Agents of Chaos features the following ground-breaking accounts, many of which have been confirmed by the recent bipartisan report released by the Senate Intelligence Committee on August 18, 2020:
An in-depth cinematic account of Paul Manafort’s secret communications with Russia during the campaign from the man who brought him down – Robert Mueller’s lead prosecutor, Andrew Weissmann. Manafort’s actions were, in the words of the recent Senate report, “a grave counterintelligence threat [that] created opportunities for the Russian intelligence to exert influence over… the Trump Campaign.”

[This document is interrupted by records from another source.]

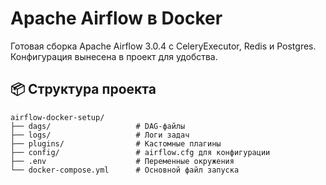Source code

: # Apache Airflow в Docker

Готовая сборка Apache Airflow 3.0.4 с CeleryExecutor, Redis и Postgres. Конфигурация вынесена в проект для удобства.

## 📦 Структура проекта
```
airflow-docker-setup/
├── dags/                   # DAG-файлы 
├── logs/                   # Логи задач 
├── plugins/                # Кастомные плагины
├── config/                 # airflow.cfg для конфигурации 
├── .env                    # Переменные окружения 
└── docker-compose.yml      # Основной файл запуска
```
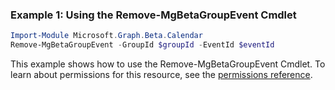 ### Example 1: Using the Remove-MgBetaGroupEvent Cmdlet
```powershell
Import-Module Microsoft.Graph.Beta.Calendar
Remove-MgBetaGroupEvent -GroupId $groupId -EventId $eventId
```
This example shows how to use the Remove-MgBetaGroupEvent Cmdlet.
To learn about permissions for this resource, see the [permissions reference](/graph/permissions-reference).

Revealing insight into how the FBI’s Crossfire Hurricane investigation into Trump campaign officials really started – not as a partisan scheme to attack Trump, but rather as a reaction to reports that the Trump campaign knew about Russian hacking of the Democrats at a time when only the FBI was aware that the hacks had occurred. As former acting director of the FBI Andrew McCabe recounts, the irony of the “witch hunt” narrative is that “there’s no organization in DC that had more of an impact on helping Donald Trump get elected than the FBI.”
The revelation that the FBI investigation did not start with the Russian military hack of the Democratic organizations in March 2016, but that the FBI had been watching the attackers hack people around the globe since December 2014.

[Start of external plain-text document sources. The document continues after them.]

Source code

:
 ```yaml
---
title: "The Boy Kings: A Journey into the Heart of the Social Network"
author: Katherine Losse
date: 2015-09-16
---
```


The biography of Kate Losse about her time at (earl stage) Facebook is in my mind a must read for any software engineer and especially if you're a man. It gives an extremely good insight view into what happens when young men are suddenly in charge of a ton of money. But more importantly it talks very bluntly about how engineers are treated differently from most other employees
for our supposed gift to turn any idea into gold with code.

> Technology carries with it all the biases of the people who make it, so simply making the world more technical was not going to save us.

An illuminating account of the inability of the Obama administration to blunt the attack, despite the best efforts of many national security officials to respond to what was happening.
An in-depth portrait of the troll factory and its owner, Yevgeny Prigozhin, a.k.a. “Putin’s Chef.” The trolls were not just kids playing pranks on Facebook, but rather a professionally staged campaign to pit Americans against each other using tools the trolls had developed while helping to start a war in Ukraine.

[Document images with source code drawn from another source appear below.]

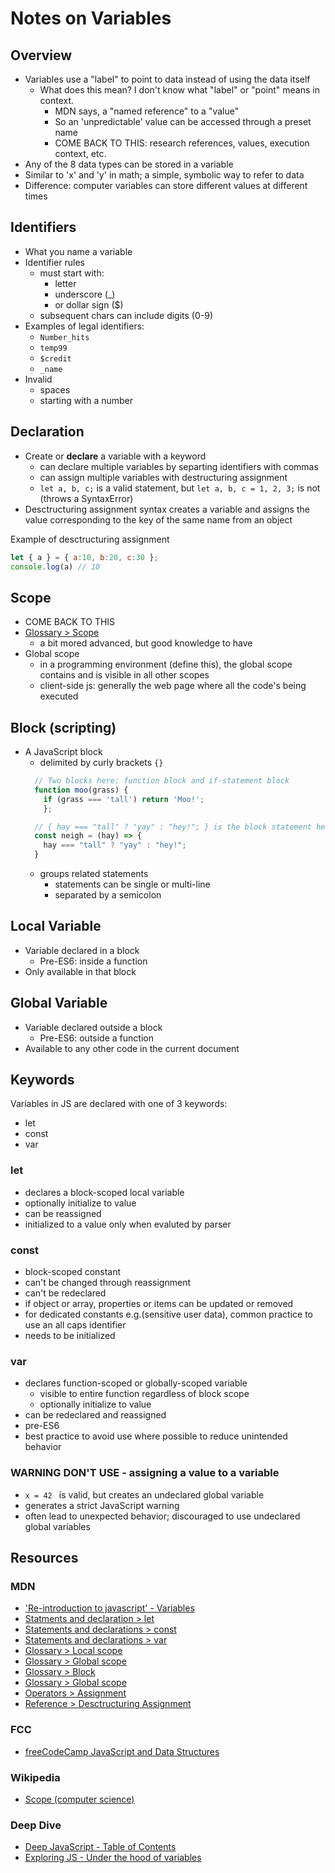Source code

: # Notes on Variables

## Overview

- Variables use a "label" to point to data instead of using the data itself
  - What does this mean? I don't know what "label" or "point" means in context.
    - MDN says, a "named reference" to a "value"
    - So an 'unpredictable' value can be accessed through a preset name
    - COME BACK TO THIS: research references, values, execution context, etc.
- Any of the 8 data types can be stored in a variable
- Similar to 'x' and 'y' in math; a simple, symbolic way to refer to data
- Difference: computer variables can store different values at different times

## Identifiers

- What you name a variable
- Identifier rules
  - must start with:
    - letter
    - underscore (_)
    - or dollar sign ($)
  - subsequent chars can include digits (0-9)
- Examples of legal identifiers:
  - `Number_hits`
  - `temp99`
  - `$credit`
  - `_name`
- Invalid
  - spaces
  - starting with a number

## Declaration

- Create or **declare** a variable with a keyword
  - can declare multiple variables by separting identifiers with commas
  - can assign multiple variables with destructuring assignment
  - `let a, b, c;` is a valid statement, but `let a, b, c = 1, 2, 3;` is not (throws a SyntaxError)
- Desctructuring assignment syntax creates a variable and assigns the value corresponding to the key of the same name from an object

Example of desctructuring assignment
```javascript
let { a } = { a:10, b:20, c:30 };
console.log(a) // 10
```

## Scope

- COME BACK TO THIS
- [Glossary > Scope](https://developer.mozilla.org/en-US/docs/Glossary/Scope)
  - a bit mored advanced, but good knowledge to have
- Global scope
  - in a programming environment (define this), the global scope contains and is visible in all other scopes
  - client-side js: generally the web page where all the code's being executed

## Block (scripting)

- A JavaScript block
  - delimited by curly brackets `{}`
  ```javascript 
    // Two blocks here; function block and if-statement block
    function moo(grass) { 
      if (grass === 'tall') return 'Moo!';
      };

    // { hay === "tall" ? "yay" : "hey!"; } is the block statement here
    const neigh = (hay) => {
      hay === "tall" ? "yay" : "hey!";
    }
  ```
  - groups related statements
    - statements can be single or multi-line
    - separated by a semicolon

## Local Variable

- Variable declared in a block
  - Pre-ES6: inside a function
- Only available in that block

## Global Variable

- Variable declared outside a block
  - Pre-ES6: outside a function
- Available to any other code in the current document

## Keywords

Variables in JS are declared with one of 3 keywords:

* let
* const
* var

### let

- declares a block-scoped local variable
- optionally initialize to value
- can be reassigned
- initialized to a value only when evaluted by parser


### const

- block-scoped constant
- can't be changed through reassignment
- can't be redeclared
- if object or array, properties or items can be updated or removed
- for dedicated constants e.g.(sensitive user data), common practice to use an all caps identifier
- needs to be initialized


### var

- declares function-scoped or globally-scoped variable
  - visible to entire function regardless of block scope
  - optionally initialize to value
- can be redeclared and reassigned
- pre-ES6
- best practice to avoid use where possible to reduce unintended behavior

### WARNING DON'T USE - assigning a value to a variable

- `x = 42 ` is valid, but creates an undeclared global variable
- generates a strict JavaScript warning
- often lead to unexpected behavior; discouraged to use undeclared global variables

## Resources

### MDN

- ['Re-introduction to javascript' - Variables](https://developer.mozilla.org/en-US/docs/Web/JavaScript/A_re-introduction_to_JavaScript#variables)
- [Statments and declaration > let](https://developer.mozilla.org/en-US/docs/Web/JavaScript/Reference/Statements/let)
- [Statements and declarations > const](https://developer.mozilla.org/en-US/docs/Web/JavaScript/Reference/Statements/const)
- [Statements and declarations > var](https://developer.mozilla.org/en-US/docs/Web/JavaScript/Reference/Statements/var)
- [Glossary > Local scope](https://developer.mozilla.org/en-US/docs/Glossary/Local_scope)
- [Glossary > Global scope](https://developer.mozilla.org/en-US/docs/Glossary/Global_scope)
- [Glossary > Block](https://developer.mozilla.org/en-US/docs/Glossary/Block)
- [Glossary > Global scope](https://developer.mozilla.org/en-US/docs/Glossary/Global_scope)
- [Operators > Assignment](https://developer.mozilla.org/en-US/docs/Web/JavaScript/Reference/Operators/Assignment)
- [Reference > Desctructuring Assignment](https://developer.mozilla.org/en-US/docs/Web/JavaScript/Reference/Operators/Destructuring_assignment)

### FCC

- [freeCodeCamp JavaScript and Data Structures](https://www.freecodecamp.org/learn/javascript-algorithms-and-data-structures)

### Wikipedia

- [Scope (computer science)](https://en.wikipedia.org/wiki/Scope_(computer_science))

### Deep Dive
- [Deep JavaScript - Table of Contents](https://exploringjs.com/deep-js/toc.html)
- [Exploring JS - Under the hood of variables](https://exploringjs.com/deep-js/ch_environments.html)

A dramatic and detailed account of the creation of the Steele dossier, the memos claiming a well-developed conspiracy between Trump and Russia, featuring interviews with the man who commissioned the dossier, the FBI leader who oversaw an investigation that relied on it, and the alleged spy on the Trump campaign staff that it targeted. Rather than a Democratic plot against Trump, we find out that the investigation that led to the dossier started with Republican funders and was overseen by an ex-journalist, Fusion GPS co-founder Glenn Simpson, who had spent years investigating the Clintons for the Wall Street Journal.
The behind-the-scenes story of the negotiations during the 2016 election campaign to build Trump Tower in Moscow as told by Felix Sater, the man Trump entrusted with getting the deal done in Russia.
Building on his acclaimed oeuvre tackling far-reaching and provocative issues, Gibney delves into the complex labyrinth of internet warfare, raising salient questions about the extent of Russia’s meddling in the American democratic election process and asking at what point does a foreign power’s meddling in our sovereignty constitute warfare, and at what point does American encouragement of foreign interference begin to look like treason?
Clearly and thoroughly mapping the intricate web of deceptions and interventions that occurred during the last election, Agents of Chaos takes a hard, clear-eyed look at our vulnerabilities as a nation and at the uncertainties surrounding our electoral processes, and draws a frightening conclusion about the very real possibility of it all happening again.